Tech Risk Reading Picks
Executive Summary: The past week brought a steady stream of evidence that AI is actively reshaping the cyberattack landscape on both offense and defense. On the offense side, researchers documented what looks like the first fully autonomous ransomware attack (JADEPUFFER), a new browser-native ransomware technique built entirely by DeepSeek, and a prompt-injection trick ("BioShocking") that fools AI browser assistants into ignoring safety rules. Multiple structural weaknesses also surfaced in AI coding tools, including zero-click flaws in Cursor and a shell-trick called GuardFall that bypasses safety checks in ten of eleven popular AI coding assistants. Attackers are also exploiting AI's own quirks, such as registering the fake website addresses AI models hallucinate to run phishing scams. Adding to the risk, a Chinese open-source model (GLM-5.2) now matches leading cybersecurity performance at half the cost with no built-in safety oversight, echoing the Five Eyes' warning that AI is collapsing the skill barrier once required to carry out sophisticated attacks. Beyond cybersecurity, Google quietly expanded AI's default access to users' Search and Gmail data, an air cargo industry panel flagged AI-driven attacks as an underappreciated supply-chain risk, and a US congressman proposed legislation forcing AI companies to report dangerous incidents within seven days.

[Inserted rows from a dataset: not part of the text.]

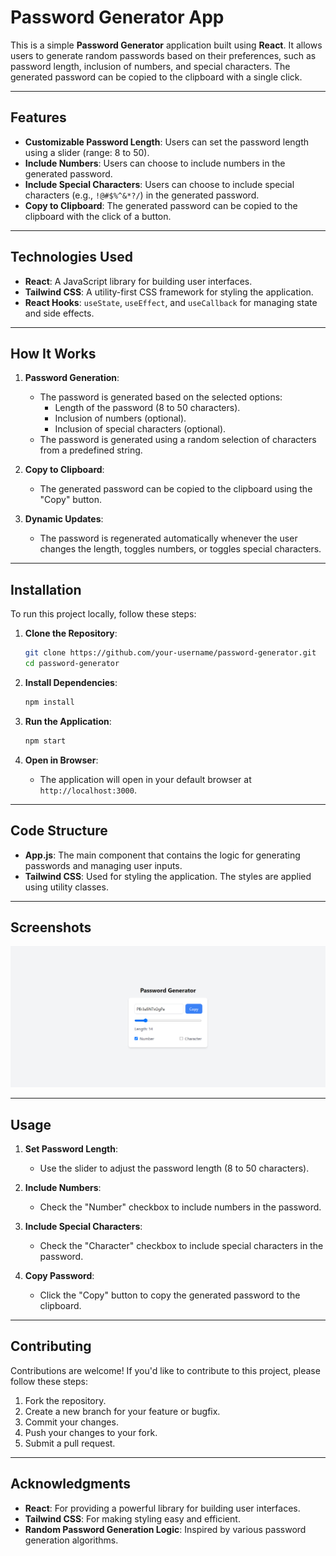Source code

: # Password Generator App

This is a simple **Password Generator** application built using **React**. It allows users to generate random passwords based on their preferences, such as password length, inclusion of numbers, and special characters. The generated password can be copied to the clipboard with a single click.

---

## Features

- **Customizable Password Length**: Users can set the password length using a slider (range: 8 to 50).
- **Include Numbers**: Users can choose to include numbers in the generated password.
- **Include Special Characters**: Users can choose to include special characters (e.g., `!@#$%^&*?/`) in the generated password.
- **Copy to Clipboard**: The generated password can be copied to the clipboard with the click of a button.

---

## Technologies Used

- **React**: A JavaScript library for building user interfaces.
- **Tailwind CSS**: A utility-first CSS framework for styling the application.
- **React Hooks**: `useState`, `useEffect`, and `useCallback` for managing state and side effects.

---

## How It Works

1. **Password Generation**:
   - The password is generated based on the selected options:
     - Length of the password (8 to 50 characters).
     - Inclusion of numbers (optional).
     - Inclusion of special characters (optional).
   - The password is generated using a random selection of characters from a predefined string.

2. **Copy to Clipboard**:
   - The generated password can be copied to the clipboard using the "Copy" button.

3. **Dynamic Updates**:
   - The password is regenerated automatically whenever the user changes the length, toggles numbers, or toggles special characters.

---

## Installation

To run this project locally, follow these steps:

1. **Clone the Repository**:
   ```bash
   git clone https://github.com/your-username/password-generator.git
   cd password-generator
   ```

2. **Install Dependencies**:
   ```bash
   npm install
   ```

3. **Run the Application**:
   ```bash
   npm start
   ```

4. **Open in Browser**:
   - The application will open in your default browser at `http://localhost:3000`.

---

## Code Structure

- **App.js**: The main component that contains the logic for generating passwords and managing user inputs.
- **Tailwind CSS**: Used for styling the application. The styles are applied using utility classes.

---

## Screenshots

![Password Generator Screenshot](public/screenshot.png)

---

## Usage

1. **Set Password Length**:
   - Use the slider to adjust the password length (8 to 50 characters).

2. **Include Numbers**:
   - Check the "Number" checkbox to include numbers in the password.

3. **Include Special Characters**:
   - Check the "Character" checkbox to include special characters in the password.

4. **Copy Password**:
   - Click the "Copy" button to copy the generated password to the clipboard.

---

## Contributing

Contributions are welcome! If you'd like to contribute to this project, please follow these steps:

1. Fork the repository.
2. Create a new branch for your feature or bugfix.
3. Commit your changes.
4. Push your changes to your fork.
5. Submit a pull request.

---

## Acknowledgments

- **React**: For providing a powerful library for building user interfaces.
- **Tailwind CSS**: For making styling easy and efficient.
- **Random Password Generation Logic**: Inspired by various password generation algorithms.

Full agentic AI ransomware operation: An AI agent, nicknamed JADEPUFFER by researchers at Sysdig, appears to have run a complete ransomware attack on its own, no human at the controls. It broke in through a known software flaw, stole login credentials, reached a live company database, and then locked and deleted critical configuration data while leaving a ransom note demanding Bitcoin. What convinced researchers this was autonomous: when one attack step failed, the AI diagnosed the problem and fixed it within 31 seconds, a level of quick adaptation that looks more like independent judgment than a scripted tool. The ransom demand was actually empty, since the encryption key was shown once and never saved, so paying wouldn't have restored anything. Experts say the underlying cause is an old, familiar problem: exposed credentials and excessive access, just executed at machine speed. The bottom line: companies need real-time monitoring and tighter access controls, because AI-driven attacks can now outpace human-speed detection. [more]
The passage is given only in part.